Task objective
Look for the word "Beyond" in the entries and copy each line where it appears.

Saved data entries
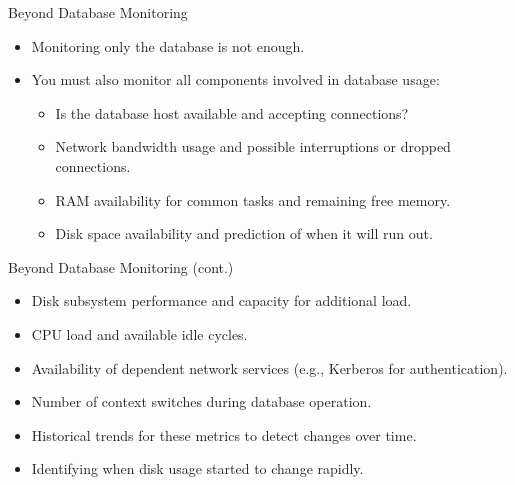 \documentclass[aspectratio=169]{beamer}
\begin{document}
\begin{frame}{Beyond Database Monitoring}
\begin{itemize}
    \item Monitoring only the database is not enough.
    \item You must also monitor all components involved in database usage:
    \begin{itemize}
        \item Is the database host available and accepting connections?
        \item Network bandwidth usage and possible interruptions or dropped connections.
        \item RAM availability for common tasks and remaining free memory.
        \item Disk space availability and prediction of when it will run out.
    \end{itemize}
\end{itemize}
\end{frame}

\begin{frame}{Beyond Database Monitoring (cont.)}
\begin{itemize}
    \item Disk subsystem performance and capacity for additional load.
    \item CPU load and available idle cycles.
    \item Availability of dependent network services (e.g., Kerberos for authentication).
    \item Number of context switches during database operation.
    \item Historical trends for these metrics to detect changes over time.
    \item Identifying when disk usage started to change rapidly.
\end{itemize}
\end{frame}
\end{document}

==

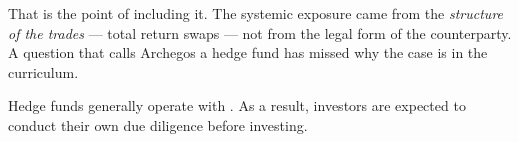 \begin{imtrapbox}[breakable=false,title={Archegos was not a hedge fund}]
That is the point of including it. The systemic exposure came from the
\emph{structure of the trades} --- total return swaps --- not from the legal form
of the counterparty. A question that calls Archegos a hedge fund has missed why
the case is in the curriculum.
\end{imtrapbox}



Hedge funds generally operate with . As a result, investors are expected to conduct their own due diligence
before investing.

Solution for this task
\begin{frame}{Beyond Database Monitoring}
\begin{frame}{Beyond Database Monitoring (cont.)}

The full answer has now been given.